A multi-faceted program, EP150, was developed by the Amistad Center and included observations by community leaders, award-winning student poetry and a range of musical selections. The centerpiece was the landmark Emancipation Proclamation’s 150th anniversary which was observed and celebrated, as President Abraham Lincoln was reenacted and recalled. (Including an in-character recitation of the Emancipation Proclamation and a memorable mock debate.)
The local program began after the second inaugural address of President Barack Obama, televised from Washington, DC. Attendees listened as he declared that “preserving our individual freedoms ultimately requires collective action,” having reaffirmed his oath of office with two Bibles – one previously used by Lincoln, the other by Rev. Dr. Martin Luther King, Jr.
The historic Wadsworth Atheneum, the nation’s oldest public art museum (pre-dating the Civil War), invited the community in at no charge to reflect on the life’s work of Dr.

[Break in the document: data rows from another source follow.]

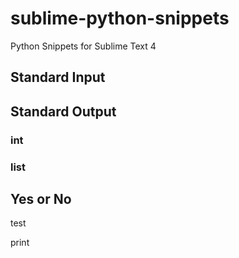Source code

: # sublime-python-snippets
Python Snippets for Sublime Text 4

## Standard Input

## Standard Output

### int

### list

## Yes or No
test

print
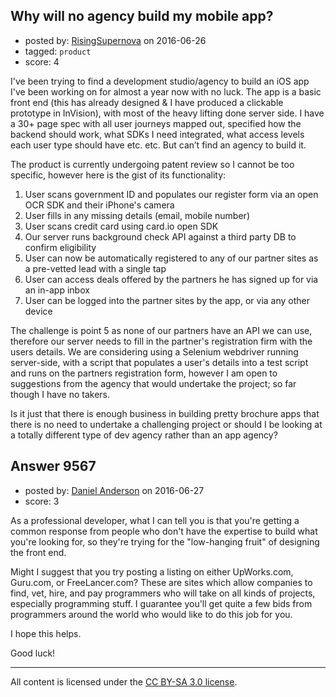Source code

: ## Why will no agency build my mobile app?

- posted by: [RisingSupernova](https://stackexchange.com/users/8707573/risingsupernova) on 2016-06-26
- tagged: `product`
- score: 4

I've been trying to find a development studio/agency to build an iOS app I've been working on for almost a year now with no luck. The app is a basic front end (this has already designed & I have produced a clickable prototype in InVision), with most of the heavy lifting done server side. I have a 30+ page spec with all user journeys mapped out, specified how the backend should work, what SDKs I need integrated, what access levels each user type should have etc. etc. But can’t find an agency to build it.

The product is currently undergoing patent review so I cannot be too specific, however here is the gist of its functionality:

 1. User scans government ID and populates our register form via an open OCR SDK and their iPhone's camera
 2. User fills in any missing details (email, mobile number)
 3. User scans credit card using card.io open SDK
 4. Our server runs background check API against a third party DB to confirm eligibility 
5. User can now be automatically registered to any of our partner sites as a pre-vetted lead with a single tap
 6. User can access deals offered by the partners he has signed up for via an in-app inbox
 7. User can be logged into the partner sites by the app, or via any other device

The challenge is point 5 as none of our partners have an API we can use, therefore our server needs to fill in the partner's registration firm with the users details. We are considering using a Selenium webdriver running server-side, with a script that populates a user's details into a test script and runs on the partners registration form, however I am open to suggestions from the agency that would undertake the project; so far though I have no takers.

Is it just that there is enough business in building pretty brochure apps that there is no need to undertake a challenging project or should I be looking at a totally different type of dev agency rather than an app agency? 

 

 


## Answer 9567

- posted by: [Daniel Anderson](https://stackexchange.com/users/8398759/daniel-anderson) on 2016-06-27
- score: 3

As a professional developer, what I can tell you is that you're getting a common response from people who don't have the expertise to build what you're looking for, so they're trying for the "low-hanging fruit" of designing the front end.  

Might I suggest that you try posting a listing on either UpWorks.com, Guru.com, or FreeLancer.com?  These are sites which allow companies to find, vet, hire, and pay programmers who will take on all kinds of projects, especially programming stuff.  I guarantee you'll get quite a few bids from programmers around the world who would like to do this job for you.

I hope this helps.

Good luck!



---

All content is licensed under the [CC BY-SA 3.0 license](https://creativecommons.org/licenses/by-sa/3.0/).
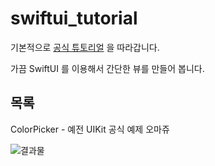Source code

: # swiftui_tutorial

기본적으로 [공식 튜토리얼](https://developer.apple.com/tutorials/swiftui/) 을 따라갑니다.

가끔 SwiftUI 를 이용해서 간단한 뷰를 만들어 봅니다.

## 목록
ColorPicker - 예전 UIKit 공식 예제 오마쥬

![결과물](https://i.ibb.co/R0fHPt6/2021-06-18-4-19-47.png)

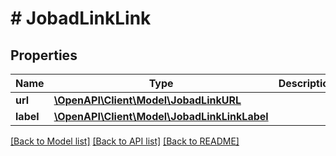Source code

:# # JobadLinkLink

## Properties

Name | Type | Description | Notes
------------ | ------------- | ------------- | -------------
**url** | [**\OpenAPI\Client\Model\JobadLinkURL**](JobadLinkURL.md) |  |
**label** | [**\OpenAPI\Client\Model\JobadLinkLinkLabel**](JobadLinkLinkLabel.md) |  | [optional]

[[Back to Model list]](../../README.md#models) [[Back to API list]](../../README.md#endpoints) [[Back to README]](../../README.md)
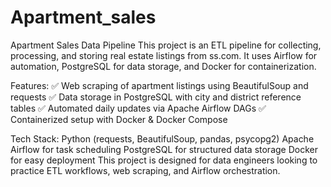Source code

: # Apartment_sales
Apartment Sales Data Pipeline
This project is an ETL pipeline for collecting, processing, and storing real estate listings from ss.com. It uses Airflow for automation, PostgreSQL for data storage, and Docker for containerization.

Features:
✅ Web scraping of apartment listings using BeautifulSoup and requests
✅ Data storage in PostgreSQL with city and district reference tables
✅ Automated daily updates via Apache Airflow DAGs
✅ Containerized setup with Docker & Docker Compose

Tech Stack:
Python (requests, BeautifulSoup, pandas, psycopg2)
Apache Airflow for task scheduling
PostgreSQL for structured data storage
Docker for easy deployment
This project is designed for data engineers looking to practice ETL workflows, web scraping, and Airflow orchestration. 
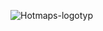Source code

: <p><img alt="Hotmaps-logotyp" src="https://www.hotmaps-project.eu/wp-content/uploads/2017/02/logo.svg"/></p>
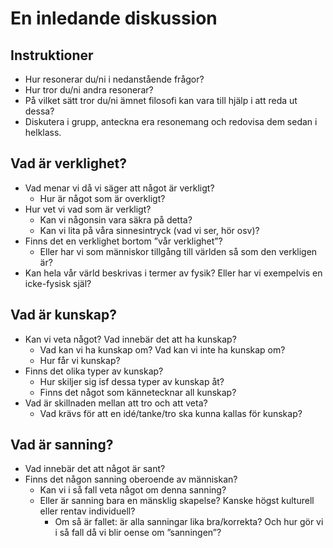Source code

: # En inledande diskussion

## Instruktioner
- Hur resonerar du/ni i nedanstående frågor?
- Hur tror du/ni andra resonerar?
- På vilket sätt tror du/ni ämnet filosofi kan vara till hjälp i att reda ut dessa?
- Diskutera i grupp, anteckna era resonemang och redovisa dem sedan i helklass.

## Vad är verklighet?

- Vad menar vi då vi säger att något är verkligt? 
	- Hur är något som är overkligt? 
- Hur vet vi vad som är verkligt? 
	- Kan vi någonsin vara säkra på detta? 
	- Kan vi lita på våra sinnesintryck (vad vi ser, hör osv)?
- Finns det en verklighet bortom ”vår verklighet”? 
	- Eller har vi som människor tillgång till världen så som den verkligen är? 
- Kan hela vår värld beskrivas i termer av fysik? Eller har vi exempelvis en icke-fysisk själ?

## Vad är kunskap?

- Kan vi veta något? Vad innebär det att ha kunskap? 
	- Vad kan vi ha kunskap om? Vad kan vi inte ha kunskap om?
	- Hur får vi kunskap?
- Finns det olika typer av kunskap? 
	- Hur skiljer sig isf dessa typer av kunskap åt?
	- Finns det något som kännetecknar all kunskap?
- Vad är skillnaden mellan att tro och att veta? 
	- Vad krävs för att en idé/tanke/tro ska kunna kallas för kunskap?


## Vad är sanning?

- Vad innebär det att något är sant? 
- Finns det någon sanning oberoende av människan? 
	- Kan vi i så fall veta något om denna sanning? 
	- Eller är sanning bara en mänsklig skapelse? Kanske högst kulturell eller rentav individuell? 
		- Om så är fallet: är alla sanningar lika bra/korrekta? Och hur gör vi i så fall då vi blir oense om ”sanningen”?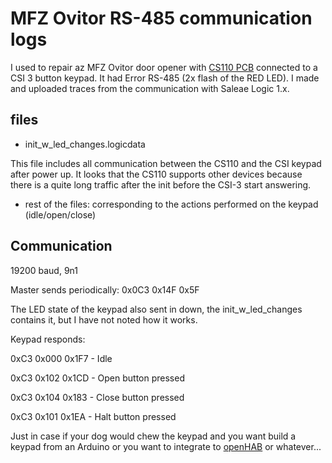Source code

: # MFZ Ovitor RS-485 communication logs

I used to repair az MFZ Ovitor door opener with [CS110 PCB](https://www.mfz-antriebe.de/fileadmin/mfz/php/file.php?filePath=020--Betriebsanleitungen/101--Steuerungen/05--CS110/02--CS110--GB/&fileName=103730_BA_CS110_MFZ_EN_RevA05_1700012038.pdf) connected to a CSI 3 button keypad.
It had Error RS-485 (2x flash of the RED LED).
I made and uploaded traces from the communication with Saleae Logic 1.x.

## files

* init_w_led_changes.logicdata 

This file includes all communication between the CS110 and the CSI keypad after power up. 
It looks that the CS110 supports other devices because there is a quite long traffic after the init before the CSI-3 start answering.

* rest of the files: corresponding to the actions performed on the keypad (idle/open/close)

## Communication

19200 baud, 9n1

Master sends periodically:
0x0C3 0x14F 0x5F

The LED state of the keypad also sent in down, the init_w_led_changes contains it, but I have not noted how it works.

Keypad responds:

0xC3 0x000 0x1F7 - Idle

0xC3 0x102 0x1CD - Open button pressed

0xC3 0x104 0x183 - Close button pressed

0xC3 0x101 0x1EA - Halt button pressed


Just in case if your dog would chew the keypad and you want build a keypad from an Arduino or you want to integrate to [openHAB](https://github.com/openhab) or whatever...
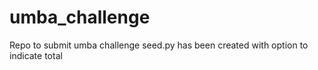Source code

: # umba_challenge
Repo to submit umba challenge
seed.py has been created with option to indicate total 
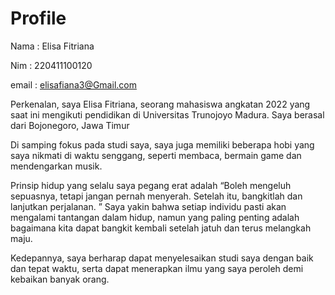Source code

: # Profile 

Nama : Elisa Fitriana

Nim : 220411100120

email : elisafiana3@Gmail.com

Perkenalan, saya Elisa Fitriana, seorang mahasiswa angkatan 2022 yang saat ini mengikuti pendidikan di Universitas Trunojoyo Madura. Saya berasal dari Bojonegoro, Jawa Timur

Di samping fokus pada studi saya, saya juga memiliki beberapa hobi yang saya nikmati di waktu senggang, seperti membaca, bermain game dan mendengarkan musik. 

Prinsip hidup yang selalu saya pegang erat adalah “Boleh mengeluh sepuasnya, tetapi jangan pernah menyerah. Setelah itu, bangkitlah dan lanjutkan perjalanan. ” Saya yakin bahwa setiap individu pasti akan mengalami tantangan dalam hidup, namun yang paling penting adalah bagaimana kita dapat bangkit kembali setelah jatuh dan terus melangkah maju.

Kedepannya, saya berharap dapat menyelesaikan studi saya dengan baik dan tepat waktu, serta dapat menerapkan ilmu yang saya peroleh demi kebaikan banyak orang.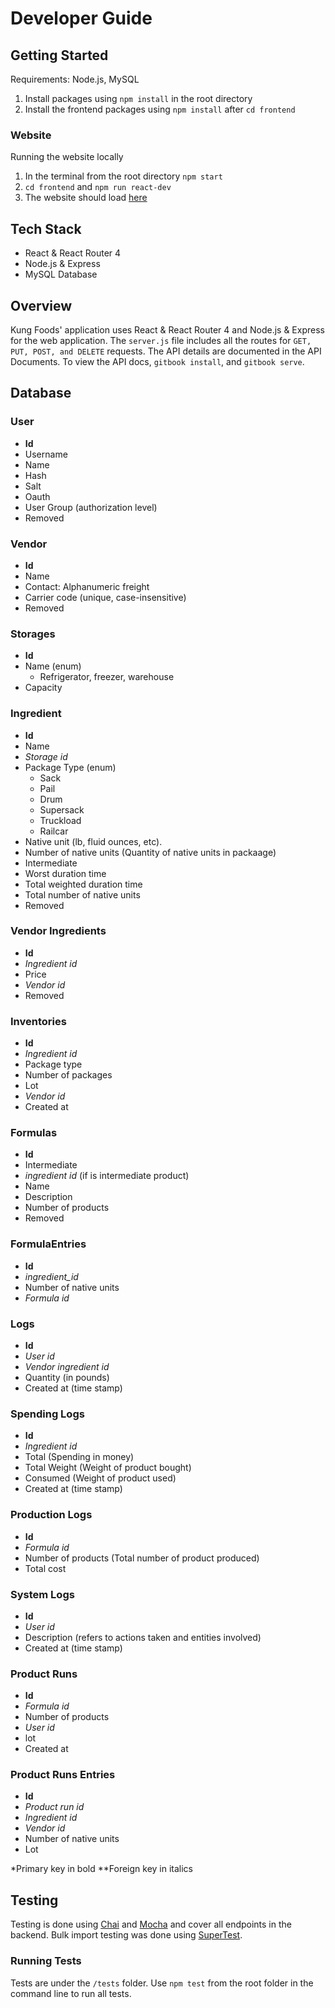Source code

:# Developer Guide

## Getting Started

Requirements:  Node.js, MySQL

 1. Install packages using `npm install` in the root directory
 2. Install the frontend packages using `npm install` after `cd frontend`

### Website
Running the website locally
 1. In the terminal from the root directory `npm start`
 2. `cd frontend` and `npm run react-dev`
 3. The website should load [here](http://localhost:1717/)

## Tech Stack

 - React & React Router 4
 - Node.js & Express
 - MySQL Database

## Overview
Kung Foods' application uses React & React Router 4 and Node.js & Express for the web application. The `server.js` file includes all the routes for `GET, PUT, POST, and DELETE` requests. The API details are documented in the API Documents. To view the API docs, `gitbook install`, and `gitbook serve`.

## Database

### User

 - **Id**
 - Username 
 - Name 
 - Hash 
 - Salt
 - Oauth 
 - User Group (authorization level)
 - Removed

### Vendor
 - **Id** 
 - Name 
 - Contact:  Alphanumeric freight
 - Carrier code (unique, case-insensitive)
 - Removed

### Storages
- **Id**
- Name (enum)
	- Refrigerator, freezer, warehouse
- Capacity

### Ingredient
 - **Id**
 - Name
 - *Storage id*
 - Package Type (enum)
	 - Sack
	 - Pail
	 - Drum
	 - Supersack
	 - Truckload
	 - Railcar
 - Native unit (lb, fluid ounces, etc).
 - Number of native units (Quantity of native units in packaage)
 - Intermediate
 - Worst duration time
 - Total weighted duration time
 - Total number of native units
 - Removed
 
### Vendor Ingredients
 - **Id**
 - *Ingredient id*
 - Price
 - *Vendor id*
 - Removed
	 
### Inventories
 - **Id**
 - *Ingredient id*
 - Package type
 - Number of packages
 - Lot
 - *Vendor id*
 - Created at

### Formulas
 - **Id**
 - Intermediate
 - *ingredient id* (if is intermediate product)
 - Name
 - Description
 - Number of products
 - Removed

### FormulaEntries
 - **Id**
 - *ingredient_id*
 - Number of native units
 - *Formula id*

### Logs

 - **Id**
 - *User id*
 - *Vendor ingredient id*
 - Quantity (in pounds)
 - Created at (time stamp)

### Spending Logs

 - **Id**
 - *Ingredient id*
 - Total (Spending in money)
 - Total Weight (Weight of product bought)
 - Consumed (Weight of product used)
 - Created at (time stamp)

### Production Logs

 - **Id**
 - *Formula id*
 - Number of products (Total number of product produced)
 - Total cost

### System Logs
 - **Id**
 - *User id*
 - Description (refers to actions taken and entities involved)
 - Created at (time stamp)

### Product Runs
 - **Id**
 - *Formula id*
 - Number of products
 - *User id*
 - lot
 - Created at

### Product Runs Entries
 - **Id**
 - *Product run id*
 - *Ingredient id*
 - *Vendor id*
 - Number of native units
 - Lot

*Primary key in bold
**Foreign key in italics
	 
## Testing
Testing is done using [Chai](http://chaijs.com/api/) and [Mocha](https://mochajs.org/#getting-started) and cover all endpoints in the backend. Bulk import testing was done using [SuperTest](https://github.com/visionmedia/supertest). 
### Running Tests
Tests are under the `/tests` folder. Use `npm test` from the root folder in the command line to run all tests. 
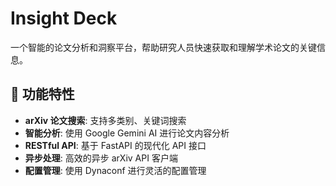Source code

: # Insight Deck

一个智能的论文分析和洞察平台，帮助研究人员快速获取和理解学术论文的关键信息。

## 🚀 功能特性

- **arXiv 论文搜索**: 支持多类别、关键词搜索
- **智能分析**: 使用 Google Gemini AI 进行论文内容分析
- **RESTful API**: 基于 FastAPI 的现代化 API 接口
- **异步处理**: 高效的异步 arXiv API 客户端
- **配置管理**: 使用 Dynaconf 进行灵活的配置管理
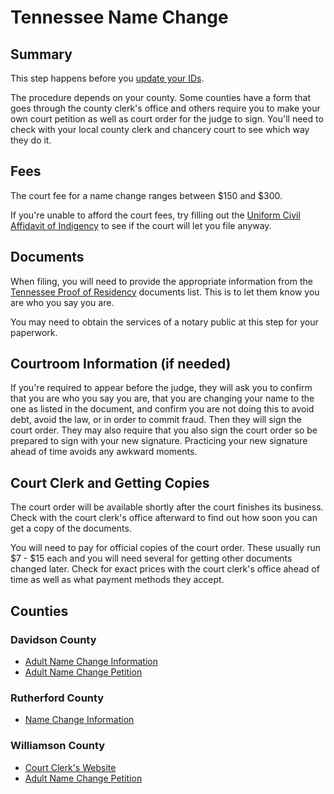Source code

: # Tennessee Name Change

## Summary
This step happens before you [update your IDs](TN-UpdateIds.md).

The procedure depends on your county. Some counties have a form that goes through the county clerk's office and others require you to make your own court petition as well as court order for the judge to sign. You'll need to check with your local county clerk and chancery court to see which way they do it.

## Fees
The court fee for a name change ranges between $150 and $300.

If you're unable to afford the court fees, try filling out the [Uniform Civil Affidavit of Indigency](https://www.tncourts.gov/sites/default/files/uniform_civil_affidavit_of_indigency.pdf) to see if the court will let you file anyway.

## Documents
When filing, you will need to provide the appropriate information from the [Tennessee Proof of Residency](https://www.tn.gov/safety/driver-services/classd/tnresidency.html) documents list. This is to let them know you are who you say you are.

You may need to obtain the services of a notary public at this step for your paperwork.

## Courtroom Information (if needed)
If you're required to appear before the judge, they will ask you to confirm that you are who you say you are, that you are changing your name to the one as listed in the document, and confirm you are not doing this to avoid debt, avoid the law, or in order to commit fraud. Then they will sign the court order. They may also require that you also sign the court order so be prepared to sign with your new signature. Practicing your new signature ahead of time avoids any awkward moments.

## Court Clerk and Getting Copies
The court order will be available shortly after the court finishes its business. Check with the court clerk's office afterward to find out how soon you can get a copy of the documents.

You will need to pay for official copies of the court order. These usually run $7 - $15 each and you will need several for getting other documents changed later. Check for exact prices with the court clerk's office ahead of time as well as what payment methods they accept.

## Counties
### Davidson County
* [Adult Name Change Information](https://chanceryclerkandmaster.nashville.gov/wp-content/uploads/Name-Change-Adult-Information-updated-2.11.20.pdf)
* [Adult Name Change Petition](https://chanceryclerkandmaster.nashville.gov/wp-content/uploads/Name-Change-Petition-Adult-07-29-2021.pdf)

### Rutherford County
* [Name Change Information](https://rutherfordcountytn.gov/name-change)

### Williamson County
* [Court Clerk's Website](https://www.williamsoncounty-tn.gov/243/Circuit-Court-Clerk)
* [Adult Name Change Petition](https://www.williamsoncounty-tn.gov/DocumentCenter/View/339/Petition-For-name-Change)

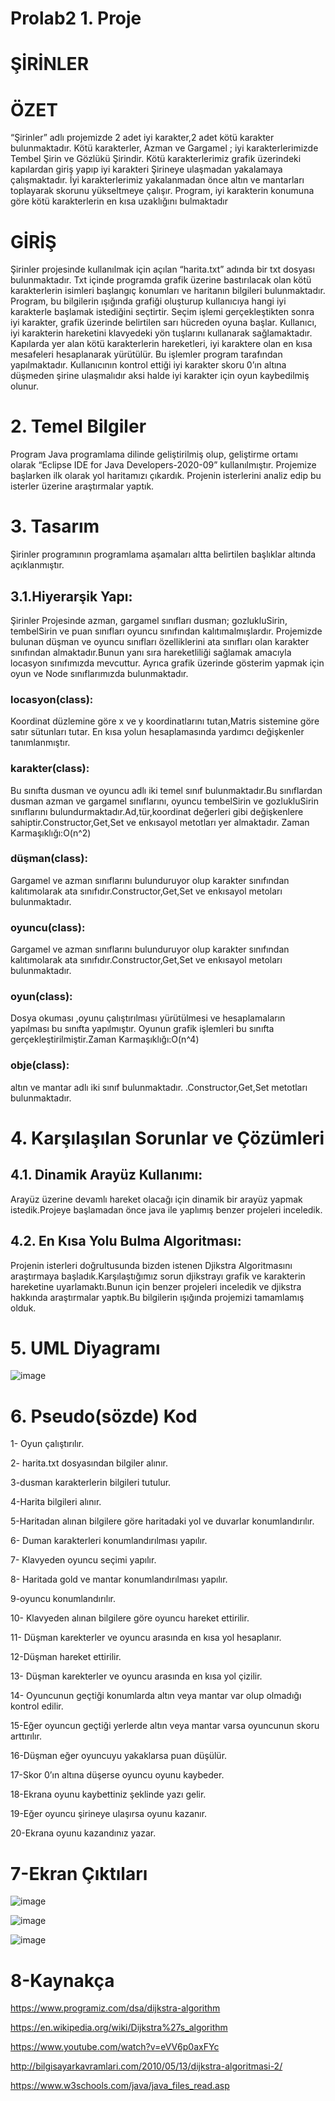 # Prolab2 1. Proje

# ŞİRİNLER

# ÖZET
“Şirinler” adlı projemizde 2 adet iyi karakter,2 adet kötü karakter bulunmaktadır.
Kötü karakterler, Azman ve Gargamel ; iyi karakterlerimizde Tembel Şirin ve Gözlükü
Şirindir. Kötü karakterlerimiz grafik üzerindeki kapılardan giriş yapıp iyi karakteri Şirineye ulaşmadan yakalamaya çalışmaktadır. İyi karakterlerimiz yakalanmadan önce altın ve mantarları toplayarak skorunu yükseltmeye çalışır. Program, iyi karakterin konumuna göre kötü karakterlerin en kısa uzaklığını bulmaktadır

# GİRİŞ
Şirinler projesinde kullanılmak için açılan “harita.txt” adında bir txt dosyası
bulunmaktadır. Txt içinde programda grafik üzerine bastırılacak olan kötü karakterlerin isimleri başlangıç konumları ve haritanın bilgileri bulunmaktadır.
Program, bu bilgilerin ışığında grafiği oluşturup kullanıcıya hangi iyi karakterle başlamak istediğini seçtirtir. Seçim işlemi gerçekleştikten sonra iyi karakter, grafik üzerinde belirtilen sarı hücreden oyuna başlar. Kullanıcı, iyi karakterin hareketini klavyedeki yön tuşlarını kullanarak sağlamaktadır. Kapılarda yer alan kötü karakterlerin hareketleri, iyi karaktere olan en kısa mesafeleri hesaplanarak yürütülür. Bu işlemler program tarafından yapılmaktadır. Kullanıcının kontrol ettiği iyi karakter skoru 0’ın altına düşmeden şirine
ulaşmalıdır aksi halde iyi karakter için oyun kaybedilmiş olunur.


# 2. Temel Bilgiler
Program Java programlama dilinde geliştirilmiş olup, geliştirme ortamı olarak
“Eclipse IDE for Java Developers-2020-09” kullanılmıştır. Projemize başlarken ilk olarak yol haritamızı çıkardık. Projenin isterlerini analiz edip bu isterler üzerine araştırmalar yaptık.


# 3. Tasarım
Şirinler programının programlama aşamaları altta belirtilen başlıklar altında açıklanmıştır.

## 3.1.Hiyerarşik Yapı:
Şirinler Projesinde azman, gargamel sınıfları dusman; gozlukluSirin, tembelSirin ve puan sınıfları oyuncu sınıfından kalıtımalmışlardır. Projemizde bulunan düşman ve oyuncu sınıfları özelliklerini ata sınıfları olan karakter sınıfından almaktadır.Bunun yanı sıra hareketliliği sağlamak amacıyla locasyon sınıfımızda mevcuttur. Ayrıca grafik üzerinde
gösterim yapmak için oyun ve Node sınıflarımızda bulunmaktadır.

### locasyon(class):
Koordinat düzlemine göre x ve y koordinatlarını tutan,Matris sistemine göre satır sütunları tutar. En kısa yolun hesaplamasında yardımcı değişkenler tanımlanmıştır.

### karakter(class):
Bu sınıfta dusman ve oyuncu adlı iki temel sınıf bulunmaktadır.Bu sınıflardan dusman azman ve gargamel sınıflarını, oyuncu tembelSirin ve gozlukluSirin sınıflarını bulundurmaktadır.Ad,tür,koordinat değerleri gibi değişkenlere
sahiptir.Constructor,Get,Set ve enkısayol metotları yer almaktadır. Zaman Karmaşıklığı:O(n^2)

### düşman(class):
Gargamel ve azman sınıflarını bulunduruyor olup karakter sınıfından kalıtımolarak ata sınıfıdır.Constructor,Get,Set ve enkısayol metoları bulunmaktadır.

### oyuncu(class): 
Gargamel ve azman sınıflarını bulunduruyor olup karakter sınıfından kalıtımolarak ata sınıfıdır.Constructor,Get,Set ve enkısayol metoları bulunmaktadır.

### oyun(class):
Dosya okuması ,oyunu çalıştırılması yürütülmesi ve hesaplamaların
yapılması bu sınıfta yapılmıştır. Oyunun grafik işlemleri bu sınıfta gerçekleştirilmiştir.Zaman Karmaşıklığı:O(n^4)

### obje(class):
altın ve mantar adlı iki sınıf bulunmaktadır. .Constructor,Get,Set metotları bulunmaktadır.


# 4. Karşılaşılan Sorunlar ve Çözümleri

## 4.1. Dinamik Arayüz Kullanımı:
Arayüz üzerine devamlı hareket olacağı için dinamik bir arayüz yapmak istedik.Projeye başlamadan önce java ile yaplımış benzer projeleri inceledik.

## 4.2. En Kısa Yolu Bulma Algoritması:
Projenin isterleri doğrultusunda bizden istenen Djikstra Algoritmasını araştırmaya başladık.Karşılaştığımız sorun djikstrayı grafik ve karakterin hareketine uyarlamaktı.Bunun için benzer projeleri inceledik ve djikstra hakkında araştırmalar yaptık.Bu bilgilerin ışığında projemizi tamamlamış olduk.

# 5. UML Diyagramı

![image](https://user-images.githubusercontent.com/58952369/180405920-c028f5c8-5a61-4a49-88b8-276e695c0d74.png)


# 6. Pseudo(sözde) Kod

1- Oyun çalıştırılır.

2- harita.txt dosyasından bilgiler alınır. 

3-dusman karakterlerin bilgileri tutulur. 

4-Harita bilgileri alınır.

5-Haritadan alınan bilgilere göre haritadaki yol ve duvarlar konumlandırılır. 

6- Duman karakterleri konumlandırılması yapılır.

7- Klavyeden oyuncu seçimi yapılır.

8- Haritada gold ve mantar konumlandırılması yapılır. 

9-oyuncu konumlandırılır.

10- Klavyeden alınan bilgilere göre oyuncu hareket ettirilir.

11- Düşman karekterler ve oyuncu arasında en kısa yol hesaplanır. 

12-Düşman hareket ettirilir.

13- Düşman karekterler ve oyuncu arasında en kısa yol çizilir.

14- Oyuncunun geçtiği konumlarda altın veya mantar var olup olmadığı kontrol edilir. 

15-Eğer oyuncun geçtiği yerlerde altın veya mantar varsa oyuncunun skoru arttırılır. 

16-Düşman eğer oyuncuyu yakaklarsa puan düşülür.

17-Skor 0’ın altına düşerse oyuncu oyunu kaybeder. 

18-Ekrana oyunu kaybettiniz şeklinde yazı gelir.

19-Eğer oyuncu şirineye ulaşırsa oyunu kazanır. 

20-Ekrana oyunu kazandınız yazar.


# 7-Ekran Çıktıları


![image](https://user-images.githubusercontent.com/58952369/180405412-406c7ee2-27fe-4beb-b195-11b2bbb36d6c.png)

![image](https://user-images.githubusercontent.com/58952369/180405464-1eb4bc8c-5bd1-4a28-b166-4e08ff774d97.png)

![image](https://user-images.githubusercontent.com/58952369/180405573-979df9b7-5b78-42fe-81e2-819e37f0f16a.png)



# 8-Kaynakça 

https://www.programiz.com/dsa/dijkstra-algorithm 

https://en.wikipedia.org/wiki/Dijkstra%27s_algorithm

https://www.youtube.com/watch?v=eVV6p0axFYc 

http://bilgisayarkavramlari.com/2010/05/13/dijkstra-algoritmasi-2/ 

https://www.w3schools.com/java/java_files_read.asp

King on the anniversary of his birth.
The day-long kid-friendly programming included a recorded video of the renowned “I Have A Dream” speech, 50 years ago this summer, played within sight of an audience of local school children – many of whom had just completed a special activity – creating visual remembrances (hand-drawn lunch bags) honoring the children killed at Sandy Hook Elementary in Newtown last month.
The most poignant moments, given the intersection of historic figures and events, may have come in the poetic words delivered by about a half-dozen local students, winning participants in “What Emancipation/Freedom Means To Me” a competition sponsored by the Connecticut Civil War Commemoration Commission, the Amistad Center for Art & Culture, and the state’s African American Affairs Commission, for grade-schoolers through high school.